- [WORK REQUEST]: Your response must be an exact transcription of the lines from the one containing "发表于 2023-2-28 13:53" through the final line of the data.

EXTRACTED DATA: Begin

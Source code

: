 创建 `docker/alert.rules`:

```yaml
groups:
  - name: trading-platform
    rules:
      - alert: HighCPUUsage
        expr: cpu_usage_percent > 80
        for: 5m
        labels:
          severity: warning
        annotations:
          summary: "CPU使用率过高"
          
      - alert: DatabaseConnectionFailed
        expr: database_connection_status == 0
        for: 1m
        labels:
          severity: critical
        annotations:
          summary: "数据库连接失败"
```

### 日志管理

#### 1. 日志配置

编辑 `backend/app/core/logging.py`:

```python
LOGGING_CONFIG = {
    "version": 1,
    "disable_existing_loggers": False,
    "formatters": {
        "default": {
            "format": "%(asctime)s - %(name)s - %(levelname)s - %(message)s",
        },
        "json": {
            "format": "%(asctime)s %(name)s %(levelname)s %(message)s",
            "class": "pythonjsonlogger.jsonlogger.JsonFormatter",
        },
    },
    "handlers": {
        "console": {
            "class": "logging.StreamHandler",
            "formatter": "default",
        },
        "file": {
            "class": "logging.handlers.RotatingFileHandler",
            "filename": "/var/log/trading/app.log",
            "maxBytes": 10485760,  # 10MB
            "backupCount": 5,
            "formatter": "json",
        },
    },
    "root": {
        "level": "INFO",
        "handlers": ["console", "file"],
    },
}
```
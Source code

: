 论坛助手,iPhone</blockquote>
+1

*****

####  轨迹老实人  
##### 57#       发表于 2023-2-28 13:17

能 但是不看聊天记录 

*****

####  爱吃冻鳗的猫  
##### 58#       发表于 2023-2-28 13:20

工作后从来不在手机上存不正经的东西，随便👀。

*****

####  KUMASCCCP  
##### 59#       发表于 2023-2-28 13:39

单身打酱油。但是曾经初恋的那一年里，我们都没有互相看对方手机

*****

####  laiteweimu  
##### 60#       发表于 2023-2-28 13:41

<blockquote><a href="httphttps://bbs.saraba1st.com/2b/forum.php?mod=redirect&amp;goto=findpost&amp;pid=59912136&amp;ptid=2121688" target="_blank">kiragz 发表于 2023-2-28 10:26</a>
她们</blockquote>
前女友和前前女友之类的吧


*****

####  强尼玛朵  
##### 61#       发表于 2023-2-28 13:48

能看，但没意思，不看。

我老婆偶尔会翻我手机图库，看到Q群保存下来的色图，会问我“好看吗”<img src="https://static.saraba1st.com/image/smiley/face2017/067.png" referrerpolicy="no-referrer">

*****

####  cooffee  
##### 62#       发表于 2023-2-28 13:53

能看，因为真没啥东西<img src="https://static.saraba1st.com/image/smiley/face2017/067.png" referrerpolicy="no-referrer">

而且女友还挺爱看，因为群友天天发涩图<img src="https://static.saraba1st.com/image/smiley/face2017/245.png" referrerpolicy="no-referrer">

EXTRACTED DATA: End

- [TASK RESPONSE]:
##### 62#       发表于 2023-2-28 13:53

能看，因为真没啥东西<img src="https://static.saraba1st.com/image/smiley/face2017/067.png" referrerpolicy="no-referrer">

而且女友还挺爱看，因为群友天天发涩图<img src="https://static.saraba1st.com/image/smiley/face2017/245.png" referrerpolicy="no-referrer">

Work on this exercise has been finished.